**TASK DIRECTIONS**
What's required is a verbatim printout of all the data.

***** INFORMATION SUPPLIED *****

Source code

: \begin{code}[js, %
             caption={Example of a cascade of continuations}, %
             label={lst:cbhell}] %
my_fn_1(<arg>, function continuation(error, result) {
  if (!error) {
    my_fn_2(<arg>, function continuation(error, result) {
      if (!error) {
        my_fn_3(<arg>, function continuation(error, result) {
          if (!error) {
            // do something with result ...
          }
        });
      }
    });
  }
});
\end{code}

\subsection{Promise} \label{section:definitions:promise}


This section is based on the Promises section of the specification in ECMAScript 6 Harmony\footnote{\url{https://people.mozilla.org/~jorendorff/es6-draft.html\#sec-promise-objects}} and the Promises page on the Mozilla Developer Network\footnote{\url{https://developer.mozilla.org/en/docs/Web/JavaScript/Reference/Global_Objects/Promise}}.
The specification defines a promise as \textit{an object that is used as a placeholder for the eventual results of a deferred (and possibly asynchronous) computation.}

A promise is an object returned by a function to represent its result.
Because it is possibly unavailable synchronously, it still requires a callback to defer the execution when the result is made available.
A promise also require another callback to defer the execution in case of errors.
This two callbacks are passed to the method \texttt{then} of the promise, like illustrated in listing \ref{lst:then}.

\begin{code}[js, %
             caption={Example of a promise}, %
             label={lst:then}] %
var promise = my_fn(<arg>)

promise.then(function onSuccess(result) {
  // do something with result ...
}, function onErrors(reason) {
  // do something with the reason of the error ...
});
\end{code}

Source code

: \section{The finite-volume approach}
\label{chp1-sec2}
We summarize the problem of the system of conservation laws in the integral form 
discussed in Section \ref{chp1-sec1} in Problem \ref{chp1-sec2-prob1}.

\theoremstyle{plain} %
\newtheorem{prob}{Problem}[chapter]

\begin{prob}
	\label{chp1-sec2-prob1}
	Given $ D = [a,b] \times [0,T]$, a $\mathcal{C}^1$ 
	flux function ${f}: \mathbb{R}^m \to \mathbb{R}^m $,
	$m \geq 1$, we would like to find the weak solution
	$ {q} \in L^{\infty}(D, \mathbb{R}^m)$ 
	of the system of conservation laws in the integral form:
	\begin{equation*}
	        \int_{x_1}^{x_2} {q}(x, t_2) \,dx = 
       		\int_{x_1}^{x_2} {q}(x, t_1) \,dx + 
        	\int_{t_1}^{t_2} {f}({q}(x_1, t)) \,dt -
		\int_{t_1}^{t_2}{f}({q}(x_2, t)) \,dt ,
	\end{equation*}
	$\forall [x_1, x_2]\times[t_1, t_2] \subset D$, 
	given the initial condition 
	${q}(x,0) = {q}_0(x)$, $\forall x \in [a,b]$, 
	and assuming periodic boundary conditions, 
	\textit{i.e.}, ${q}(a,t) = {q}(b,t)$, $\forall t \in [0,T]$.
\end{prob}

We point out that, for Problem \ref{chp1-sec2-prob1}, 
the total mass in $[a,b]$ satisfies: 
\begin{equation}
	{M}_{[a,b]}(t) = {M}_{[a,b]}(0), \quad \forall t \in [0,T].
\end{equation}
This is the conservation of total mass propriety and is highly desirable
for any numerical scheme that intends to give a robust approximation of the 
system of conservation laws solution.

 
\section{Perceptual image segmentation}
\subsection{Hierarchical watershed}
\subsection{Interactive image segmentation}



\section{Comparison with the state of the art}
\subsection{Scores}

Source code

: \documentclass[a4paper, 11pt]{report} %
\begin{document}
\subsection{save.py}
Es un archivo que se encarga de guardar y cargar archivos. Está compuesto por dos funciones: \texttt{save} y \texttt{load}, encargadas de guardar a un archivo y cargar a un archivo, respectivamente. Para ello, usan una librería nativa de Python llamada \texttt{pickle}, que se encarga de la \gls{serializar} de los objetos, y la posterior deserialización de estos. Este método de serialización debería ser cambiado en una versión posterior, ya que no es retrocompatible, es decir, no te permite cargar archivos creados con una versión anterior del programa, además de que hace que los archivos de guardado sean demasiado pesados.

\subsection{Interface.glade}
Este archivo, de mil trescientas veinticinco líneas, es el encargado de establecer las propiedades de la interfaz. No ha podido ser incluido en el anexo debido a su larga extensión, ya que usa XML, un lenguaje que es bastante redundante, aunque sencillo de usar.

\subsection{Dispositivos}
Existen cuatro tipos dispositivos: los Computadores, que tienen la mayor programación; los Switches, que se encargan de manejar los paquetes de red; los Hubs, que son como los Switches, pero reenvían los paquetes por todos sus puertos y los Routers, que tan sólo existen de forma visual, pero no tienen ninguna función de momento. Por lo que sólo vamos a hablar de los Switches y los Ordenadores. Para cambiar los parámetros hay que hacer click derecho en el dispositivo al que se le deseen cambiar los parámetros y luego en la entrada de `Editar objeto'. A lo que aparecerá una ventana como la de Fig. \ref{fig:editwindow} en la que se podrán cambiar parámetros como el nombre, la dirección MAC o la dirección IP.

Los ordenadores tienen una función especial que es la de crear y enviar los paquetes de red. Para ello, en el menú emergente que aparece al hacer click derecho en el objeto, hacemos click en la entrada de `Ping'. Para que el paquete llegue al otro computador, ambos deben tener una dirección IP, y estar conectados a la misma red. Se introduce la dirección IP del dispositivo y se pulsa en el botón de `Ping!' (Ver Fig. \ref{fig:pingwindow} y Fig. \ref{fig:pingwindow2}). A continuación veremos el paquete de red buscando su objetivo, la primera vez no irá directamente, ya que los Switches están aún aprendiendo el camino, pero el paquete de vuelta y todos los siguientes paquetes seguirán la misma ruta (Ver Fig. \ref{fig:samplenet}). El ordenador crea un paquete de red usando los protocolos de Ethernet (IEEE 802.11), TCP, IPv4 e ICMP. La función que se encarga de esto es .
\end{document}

*****

**ANSWER TO THIS EXERCISE**
Source code

: \begin{code}[js, %
             caption={Example of a cascade of continuations}, %
             label={lst:cbhell}] %
my_fn_1(<arg>, function continuation(error, result) {
  if (!error) {
    my_fn_2(<arg>, function continuation(error, result) {
      if (!error) {
        my_fn_3(<arg>, function continuation(error, result) {
          if (!error) {
            // do something with result ...
          }
        });
      }
    });
  }
});
\end{code}

\subsection{Promise} \label{section:definitions:promise}


This section is based on the Promises section of the specification in ECMAScript 6 Harmony\footnote{\url{https://people.mozilla.org/~jorendorff/es6-draft.html\#sec-promise-objects}} and the Promises page on the Mozilla Developer Network\footnote{\url{https://developer.mozilla.org/en/docs/Web/JavaScript/Reference/Global_Objects/Promise}}.
The specification defines a promise as \textit{an object that is used as a placeholder for the eventual results of a deferred (and possibly asynchronous) computation.}

A promise is an object returned by a function to represent its result.
Because it is possibly unavailable synchronously, it still requires a callback to defer the execution when the result is made available.
A promise also require another callback to defer the execution in case of errors.
This two callbacks are passed to the method \texttt{then} of the promise, like illustrated in listing \ref{lst:then}.

\begin{code}[js, %
             caption={Example of a promise}, %
             label={lst:then}] %
var promise = my_fn(<arg>)

promise.then(function onSuccess(result) {
  // do something with result ...
}, function onErrors(reason) {
  // do something with the reason of the error ...
});
\end{code}

Source code

: \section{The finite-volume approach}
\label{chp1-sec2}
We summarize the problem of the system of conservation laws in the integral form 
discussed in Section \ref{chp1-sec1} in Problem \ref{chp1-sec2-prob1}.

\theoremstyle{plain} %
\newtheorem{prob}{Problem}[chapter]

\begin{prob}
	\label{chp1-sec2-prob1}
	Given $ D = [a,b] \times [0,T]$, a $\mathcal{C}^1$ 
	flux function ${f}: \mathbb{R}^m \to \mathbb{R}^m $,
	$m \geq 1$, we would like to find the weak solution
	$ {q} \in L^{\infty}(D, \mathbb{R}^m)$ 
	of the system of conservation laws in the integral form:
	\begin{equation*}
	        \int_{x_1}^{x_2} {q}(x, t_2) \,dx = 
       		\int_{x_1}^{x_2} {q}(x, t_1) \,dx + 
        	\int_{t_1}^{t_2} {f}({q}(x_1, t)) \,dt -
		\int_{t_1}^{t_2}{f}({q}(x_2, t)) \,dt ,
	\end{equation*}
	$\forall [x_1, x_2]\times[t_1, t_2] \subset D$, 
	given the initial condition 
	${q}(x,0) = {q}_0(x)$, $\forall x \in [a,b]$, 
	and assuming periodic boundary conditions, 
	\textit{i.e.}, ${q}(a,t) = {q}(b,t)$, $\forall t \in [0,T]$.
\end{prob}

We point out that, for Problem \ref{chp1-sec2-prob1}, 
the total mass in $[a,b]$ satisfies: 
\begin{equation}
	{M}_{[a,b]}(t) = {M}_{[a,b]}(0), \quad \forall t \in [0,T].
\end{equation}
This is the conservation of total mass propriety and is highly desirable
for any numerical scheme that intends to give a robust approximation of the 
system of conservation laws solution.

 
\section{Perceptual image segmentation}
\subsection{Hierarchical watershed}
\subsection{Interactive image segmentation}



\section{Comparison with the state of the art}
\subsection{Scores}

Source code

: \documentclass[a4paper, 11pt]{report} %
\begin{document}
\subsection{save.py}
Es un archivo que se encarga de guardar y cargar archivos. Está compuesto por dos funciones: \texttt{save} y \texttt{load}, encargadas de guardar a un archivo y cargar a un archivo, respectivamente. Para ello, usan una librería nativa de Python llamada \texttt{pickle}, que se encarga de la \gls{serializar} de los objetos, y la posterior deserialización de estos. Este método de serialización debería ser cambiado en una versión posterior, ya que no es retrocompatible, es decir, no te permite cargar archivos creados con una versión anterior del programa, además de que hace que los archivos de guardado sean demasiado pesados.

\subsection{Interface.glade}
Este archivo, de mil trescientas veinticinco líneas, es el encargado de establecer las propiedades de la interfaz. No ha podido ser incluido en el anexo debido a su larga extensión, ya que usa XML, un lenguaje que es bastante redundante, aunque sencillo de usar.

\subsection{Dispositivos}
Existen cuatro tipos dispositivos: los Computadores, que tienen la mayor programación; los Switches, que se encargan de manejar los paquetes de red; los Hubs, que son como los Switches, pero reenvían los paquetes por todos sus puertos y los Routers, que tan sólo existen de forma visual, pero no tienen ninguna función de momento. Por lo que sólo vamos a hablar de los Switches y los Ordenadores. Para cambiar los parámetros hay que hacer click derecho en el dispositivo al que se le deseen cambiar los parámetros y luego en la entrada de `Editar objeto'. A lo que aparecerá una ventana como la de Fig. \ref{fig:editwindow} en la que se podrán cambiar parámetros como el nombre, la dirección MAC o la dirección IP.

Los ordenadores tienen una función especial que es la de crear y enviar los paquetes de red. Para ello, en el menú emergente que aparece al hacer click derecho en el objeto, hacemos click en la entrada de `Ping'. Para que el paquete llegue al otro computador, ambos deben tener una dirección IP, y estar conectados a la misma red. Se introduce la dirección IP del dispositivo y se pulsa en el botón de `Ping!' (Ver Fig. \ref{fig:pingwindow} y Fig. \ref{fig:pingwindow2}). A continuación veremos el paquete de red buscando su objetivo, la primera vez no irá directamente, ya que los Switches están aún aprendiendo el camino, pero el paquete de vuelta y todos los siguientes paquetes seguirán la misma ruta (Ver Fig. \ref{fig:samplenet}). El ordenador crea un paquete de red usando los protocolos de Ethernet (IEEE 802.11), TCP, IPv4 e ICMP. La función que se encarga de esto es .
\end{document}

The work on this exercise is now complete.